Results were discussed in relation to the ongoing debate on diagnostic criteria for premature ejaculation. It was suggested that effects of sexual experience on premature ejaculation should be investigated, and perhaps, considered when diagnosing premature ejaculation. Ejaculation latency time-improving effects of varied and frequent sexual activity should also be subjects of further study, especially to establish direction of causality: it may also be the case that men with naturally longer ejaculation latency time are more sexually adventurous, and engage more frequently in sexual behavior. Molecular genetic studies should be conducted to identify the genes that are behind the perceived genetic effects on premature ejaculation. These studies could, then, be a first step in a process of developing genetically tailored drugs to further improve pharmacotherapy of premature ejaculation. Also, properly conducted and well-designed longitudinal studies of ejaculatory function are needed to investigate further how ejaculatory performance behaves over time.
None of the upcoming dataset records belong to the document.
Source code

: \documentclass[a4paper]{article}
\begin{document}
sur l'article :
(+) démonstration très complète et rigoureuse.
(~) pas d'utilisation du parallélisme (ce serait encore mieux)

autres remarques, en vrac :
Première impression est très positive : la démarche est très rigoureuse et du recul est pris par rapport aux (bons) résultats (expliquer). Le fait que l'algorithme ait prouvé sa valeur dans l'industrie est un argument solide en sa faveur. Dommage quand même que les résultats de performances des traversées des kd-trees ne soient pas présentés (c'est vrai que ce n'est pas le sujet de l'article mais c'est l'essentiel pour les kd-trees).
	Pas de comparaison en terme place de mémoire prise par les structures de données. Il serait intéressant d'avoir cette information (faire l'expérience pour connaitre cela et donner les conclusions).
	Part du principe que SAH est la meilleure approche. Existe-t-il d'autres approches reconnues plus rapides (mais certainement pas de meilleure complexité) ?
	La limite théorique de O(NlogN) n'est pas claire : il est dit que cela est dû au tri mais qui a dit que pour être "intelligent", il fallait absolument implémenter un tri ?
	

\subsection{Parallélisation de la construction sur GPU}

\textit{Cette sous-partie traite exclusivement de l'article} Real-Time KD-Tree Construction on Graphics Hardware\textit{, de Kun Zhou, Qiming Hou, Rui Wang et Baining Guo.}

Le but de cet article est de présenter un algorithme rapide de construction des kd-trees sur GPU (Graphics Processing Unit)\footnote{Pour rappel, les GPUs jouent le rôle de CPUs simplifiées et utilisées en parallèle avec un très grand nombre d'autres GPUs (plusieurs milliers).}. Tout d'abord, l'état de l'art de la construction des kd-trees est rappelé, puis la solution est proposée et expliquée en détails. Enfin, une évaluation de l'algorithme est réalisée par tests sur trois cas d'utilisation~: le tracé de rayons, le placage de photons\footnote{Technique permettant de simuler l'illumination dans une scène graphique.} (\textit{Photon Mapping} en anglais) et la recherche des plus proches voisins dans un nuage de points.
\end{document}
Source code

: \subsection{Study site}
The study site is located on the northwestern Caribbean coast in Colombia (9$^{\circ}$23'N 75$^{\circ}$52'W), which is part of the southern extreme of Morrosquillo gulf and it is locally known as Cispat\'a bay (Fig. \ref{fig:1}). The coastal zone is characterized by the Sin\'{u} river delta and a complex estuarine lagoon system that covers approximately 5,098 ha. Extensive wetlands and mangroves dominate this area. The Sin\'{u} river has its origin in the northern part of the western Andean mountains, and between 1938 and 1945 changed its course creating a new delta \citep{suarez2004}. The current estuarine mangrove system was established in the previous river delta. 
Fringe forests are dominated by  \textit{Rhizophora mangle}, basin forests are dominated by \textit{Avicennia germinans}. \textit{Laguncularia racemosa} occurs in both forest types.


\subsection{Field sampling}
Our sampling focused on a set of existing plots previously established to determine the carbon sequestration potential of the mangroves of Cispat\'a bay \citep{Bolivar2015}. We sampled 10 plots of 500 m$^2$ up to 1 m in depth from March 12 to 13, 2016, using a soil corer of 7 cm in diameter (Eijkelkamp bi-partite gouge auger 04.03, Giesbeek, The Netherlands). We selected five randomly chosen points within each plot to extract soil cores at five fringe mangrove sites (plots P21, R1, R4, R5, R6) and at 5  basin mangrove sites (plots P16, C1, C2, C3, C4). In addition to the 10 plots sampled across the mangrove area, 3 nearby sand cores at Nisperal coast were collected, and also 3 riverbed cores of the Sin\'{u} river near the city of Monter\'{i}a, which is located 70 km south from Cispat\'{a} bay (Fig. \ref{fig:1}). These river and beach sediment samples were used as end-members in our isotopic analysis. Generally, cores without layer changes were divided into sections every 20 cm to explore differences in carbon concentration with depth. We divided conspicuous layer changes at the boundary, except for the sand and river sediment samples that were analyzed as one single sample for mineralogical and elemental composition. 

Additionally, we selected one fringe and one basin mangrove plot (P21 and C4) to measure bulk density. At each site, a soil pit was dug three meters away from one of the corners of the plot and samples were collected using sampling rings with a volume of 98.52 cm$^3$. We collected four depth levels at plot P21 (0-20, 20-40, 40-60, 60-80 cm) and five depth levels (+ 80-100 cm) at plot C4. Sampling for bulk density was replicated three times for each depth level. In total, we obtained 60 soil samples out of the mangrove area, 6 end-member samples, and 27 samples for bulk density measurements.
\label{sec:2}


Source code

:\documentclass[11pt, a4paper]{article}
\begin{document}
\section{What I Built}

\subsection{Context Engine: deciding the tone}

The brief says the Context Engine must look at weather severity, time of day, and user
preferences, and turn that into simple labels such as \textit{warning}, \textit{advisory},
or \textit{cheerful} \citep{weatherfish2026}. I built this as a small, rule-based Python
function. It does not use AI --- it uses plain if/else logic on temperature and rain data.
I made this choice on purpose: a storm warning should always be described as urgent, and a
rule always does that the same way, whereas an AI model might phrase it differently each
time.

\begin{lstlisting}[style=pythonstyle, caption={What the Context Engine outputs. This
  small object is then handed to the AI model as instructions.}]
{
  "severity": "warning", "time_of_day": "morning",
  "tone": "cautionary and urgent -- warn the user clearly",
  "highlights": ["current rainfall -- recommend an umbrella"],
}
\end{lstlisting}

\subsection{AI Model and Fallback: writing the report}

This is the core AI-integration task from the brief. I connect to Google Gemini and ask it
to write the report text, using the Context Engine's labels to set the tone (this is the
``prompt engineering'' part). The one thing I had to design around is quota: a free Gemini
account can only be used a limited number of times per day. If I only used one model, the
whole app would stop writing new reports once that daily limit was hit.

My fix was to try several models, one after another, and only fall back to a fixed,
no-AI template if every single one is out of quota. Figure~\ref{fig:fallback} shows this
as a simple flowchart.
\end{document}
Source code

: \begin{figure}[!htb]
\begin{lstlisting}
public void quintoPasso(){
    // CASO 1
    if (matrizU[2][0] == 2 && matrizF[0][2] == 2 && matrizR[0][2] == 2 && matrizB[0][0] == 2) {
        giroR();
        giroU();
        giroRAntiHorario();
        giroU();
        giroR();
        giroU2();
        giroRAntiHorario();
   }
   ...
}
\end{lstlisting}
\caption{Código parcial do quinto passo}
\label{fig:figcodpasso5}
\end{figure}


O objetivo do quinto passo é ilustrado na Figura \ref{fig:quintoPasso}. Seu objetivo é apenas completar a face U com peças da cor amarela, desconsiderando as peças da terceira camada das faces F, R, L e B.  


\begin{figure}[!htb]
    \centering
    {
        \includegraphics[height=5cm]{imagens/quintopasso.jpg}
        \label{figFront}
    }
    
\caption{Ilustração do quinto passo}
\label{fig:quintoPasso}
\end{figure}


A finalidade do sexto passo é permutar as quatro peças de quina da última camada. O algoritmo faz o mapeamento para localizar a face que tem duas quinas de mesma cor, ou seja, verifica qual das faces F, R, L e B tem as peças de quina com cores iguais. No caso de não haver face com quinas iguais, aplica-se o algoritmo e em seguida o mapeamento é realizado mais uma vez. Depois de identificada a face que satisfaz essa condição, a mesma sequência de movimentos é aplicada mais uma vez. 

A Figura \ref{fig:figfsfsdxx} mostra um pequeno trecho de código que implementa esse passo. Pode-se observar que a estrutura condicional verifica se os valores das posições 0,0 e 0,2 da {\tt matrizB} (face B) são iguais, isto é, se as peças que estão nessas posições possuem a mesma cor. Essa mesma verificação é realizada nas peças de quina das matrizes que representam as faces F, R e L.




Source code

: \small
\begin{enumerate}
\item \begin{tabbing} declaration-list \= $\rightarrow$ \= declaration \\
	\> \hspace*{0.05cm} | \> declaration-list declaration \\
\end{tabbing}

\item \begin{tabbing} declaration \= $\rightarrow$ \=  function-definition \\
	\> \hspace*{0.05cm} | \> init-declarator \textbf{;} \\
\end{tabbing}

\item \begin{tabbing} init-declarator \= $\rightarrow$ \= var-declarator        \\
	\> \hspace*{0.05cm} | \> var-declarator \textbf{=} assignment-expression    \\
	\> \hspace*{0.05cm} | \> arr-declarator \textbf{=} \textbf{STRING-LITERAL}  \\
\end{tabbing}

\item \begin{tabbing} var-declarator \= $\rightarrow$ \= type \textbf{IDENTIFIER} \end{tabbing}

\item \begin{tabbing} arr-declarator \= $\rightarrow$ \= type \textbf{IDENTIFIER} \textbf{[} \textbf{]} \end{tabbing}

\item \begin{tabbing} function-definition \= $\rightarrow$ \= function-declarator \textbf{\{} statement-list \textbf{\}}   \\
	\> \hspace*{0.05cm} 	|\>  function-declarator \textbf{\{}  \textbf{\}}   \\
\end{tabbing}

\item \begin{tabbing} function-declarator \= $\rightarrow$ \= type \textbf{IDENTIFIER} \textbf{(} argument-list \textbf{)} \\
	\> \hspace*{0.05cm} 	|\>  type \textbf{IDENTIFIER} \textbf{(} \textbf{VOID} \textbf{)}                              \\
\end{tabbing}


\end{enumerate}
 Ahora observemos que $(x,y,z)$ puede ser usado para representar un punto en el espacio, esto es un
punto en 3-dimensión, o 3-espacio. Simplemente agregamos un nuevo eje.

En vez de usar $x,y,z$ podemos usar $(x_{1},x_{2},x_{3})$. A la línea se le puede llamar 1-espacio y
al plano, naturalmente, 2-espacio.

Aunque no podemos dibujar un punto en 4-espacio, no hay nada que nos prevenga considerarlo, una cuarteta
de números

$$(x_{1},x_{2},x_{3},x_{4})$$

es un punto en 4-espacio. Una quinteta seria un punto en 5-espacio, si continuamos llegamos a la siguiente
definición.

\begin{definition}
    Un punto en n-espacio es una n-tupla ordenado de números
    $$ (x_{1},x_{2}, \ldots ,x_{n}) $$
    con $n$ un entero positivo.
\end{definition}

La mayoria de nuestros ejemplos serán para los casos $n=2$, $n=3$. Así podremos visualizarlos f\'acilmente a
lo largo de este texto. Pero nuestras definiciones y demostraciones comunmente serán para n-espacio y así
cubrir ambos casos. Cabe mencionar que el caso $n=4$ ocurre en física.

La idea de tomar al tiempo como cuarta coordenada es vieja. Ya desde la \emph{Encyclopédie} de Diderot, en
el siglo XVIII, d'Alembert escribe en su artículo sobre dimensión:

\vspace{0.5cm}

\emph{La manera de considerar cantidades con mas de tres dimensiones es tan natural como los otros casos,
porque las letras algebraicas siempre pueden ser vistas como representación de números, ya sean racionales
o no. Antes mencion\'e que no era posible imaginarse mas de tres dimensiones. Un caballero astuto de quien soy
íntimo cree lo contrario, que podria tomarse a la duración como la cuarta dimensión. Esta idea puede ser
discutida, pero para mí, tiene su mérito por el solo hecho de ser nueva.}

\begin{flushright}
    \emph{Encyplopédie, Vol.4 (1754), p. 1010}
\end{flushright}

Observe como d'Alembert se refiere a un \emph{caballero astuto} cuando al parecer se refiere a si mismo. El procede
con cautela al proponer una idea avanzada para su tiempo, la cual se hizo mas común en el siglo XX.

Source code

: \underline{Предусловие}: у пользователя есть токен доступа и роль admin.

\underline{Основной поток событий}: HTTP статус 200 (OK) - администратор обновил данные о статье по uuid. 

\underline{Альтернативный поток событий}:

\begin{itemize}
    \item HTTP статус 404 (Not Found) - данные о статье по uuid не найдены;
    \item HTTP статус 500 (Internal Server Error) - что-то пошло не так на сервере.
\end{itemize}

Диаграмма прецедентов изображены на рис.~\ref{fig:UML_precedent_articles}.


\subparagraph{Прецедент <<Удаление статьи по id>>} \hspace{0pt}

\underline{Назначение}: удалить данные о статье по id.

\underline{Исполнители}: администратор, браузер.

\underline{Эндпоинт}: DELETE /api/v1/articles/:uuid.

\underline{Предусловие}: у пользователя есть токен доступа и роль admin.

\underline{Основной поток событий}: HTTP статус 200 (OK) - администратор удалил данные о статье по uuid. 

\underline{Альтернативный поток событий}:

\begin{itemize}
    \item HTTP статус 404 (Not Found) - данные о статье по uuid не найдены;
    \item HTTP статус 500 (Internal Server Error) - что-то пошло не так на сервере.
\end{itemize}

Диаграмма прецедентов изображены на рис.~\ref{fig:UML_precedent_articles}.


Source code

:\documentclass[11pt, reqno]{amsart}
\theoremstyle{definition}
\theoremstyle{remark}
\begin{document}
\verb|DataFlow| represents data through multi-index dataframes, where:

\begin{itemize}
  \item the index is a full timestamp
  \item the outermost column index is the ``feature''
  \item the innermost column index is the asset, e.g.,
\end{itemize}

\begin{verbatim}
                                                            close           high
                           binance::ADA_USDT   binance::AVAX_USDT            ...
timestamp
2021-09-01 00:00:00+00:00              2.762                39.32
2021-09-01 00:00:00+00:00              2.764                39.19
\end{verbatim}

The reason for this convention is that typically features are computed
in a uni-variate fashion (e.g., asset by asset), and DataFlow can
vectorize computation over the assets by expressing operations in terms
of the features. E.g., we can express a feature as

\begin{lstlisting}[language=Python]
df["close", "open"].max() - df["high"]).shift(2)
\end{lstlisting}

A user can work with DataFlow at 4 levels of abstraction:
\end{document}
In summary, the present study generated the following key results: premature ejaculation is fairly common in Finnish men, if diagnosed by subjective perception and distress. If diagnosis is done by a one-minute ejaculation latency time, the prevalence is slightly less than two per cent; if by anteportal ejaculation, around one per cent. Ejaculatory dysfunctions have weak, but significant positive associations with age, indicating that problems related to premature ejaculation appeared to increase with increasing age. A significant genetic effect of around 30% could be measured for premature, but not delayed, ejaculation. Ejaculation latency time had some positive association with frequency of and variation in different sexual activities. Associations between experienced sexual distress and premature and delayed ejaculation are generally rather weak.